**WORK ORDER**. Copy out each line below in which the string "topics" appears.
----------------
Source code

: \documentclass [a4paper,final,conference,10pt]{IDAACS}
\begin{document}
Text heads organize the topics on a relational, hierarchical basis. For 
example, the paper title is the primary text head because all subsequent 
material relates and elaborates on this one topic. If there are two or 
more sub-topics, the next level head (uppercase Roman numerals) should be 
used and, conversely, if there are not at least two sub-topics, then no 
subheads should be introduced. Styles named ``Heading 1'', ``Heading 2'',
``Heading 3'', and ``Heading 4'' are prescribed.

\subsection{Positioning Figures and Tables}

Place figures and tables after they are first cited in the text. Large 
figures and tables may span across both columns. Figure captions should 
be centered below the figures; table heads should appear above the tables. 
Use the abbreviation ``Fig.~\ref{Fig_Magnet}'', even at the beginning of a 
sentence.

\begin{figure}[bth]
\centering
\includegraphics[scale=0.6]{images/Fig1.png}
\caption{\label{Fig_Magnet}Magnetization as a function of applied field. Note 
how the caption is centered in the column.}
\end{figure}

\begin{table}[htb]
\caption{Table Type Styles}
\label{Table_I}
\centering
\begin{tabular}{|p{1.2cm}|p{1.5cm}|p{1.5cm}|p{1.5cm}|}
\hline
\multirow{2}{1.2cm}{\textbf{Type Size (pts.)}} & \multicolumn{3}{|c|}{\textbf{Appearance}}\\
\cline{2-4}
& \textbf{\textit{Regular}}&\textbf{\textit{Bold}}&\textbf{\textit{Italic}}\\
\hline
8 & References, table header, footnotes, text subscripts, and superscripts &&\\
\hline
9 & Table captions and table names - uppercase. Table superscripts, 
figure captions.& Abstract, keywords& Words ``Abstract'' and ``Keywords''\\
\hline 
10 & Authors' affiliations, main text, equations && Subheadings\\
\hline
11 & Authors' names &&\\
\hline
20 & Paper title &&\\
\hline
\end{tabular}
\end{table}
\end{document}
----------------
**ANSWER**.
Text heads organize the topics on a relational, hierarchical basis. For 
more sub-topics, the next level head (uppercase Roman numerals) should be 
used and, conversely, if there are not at least two sub-topics, then no 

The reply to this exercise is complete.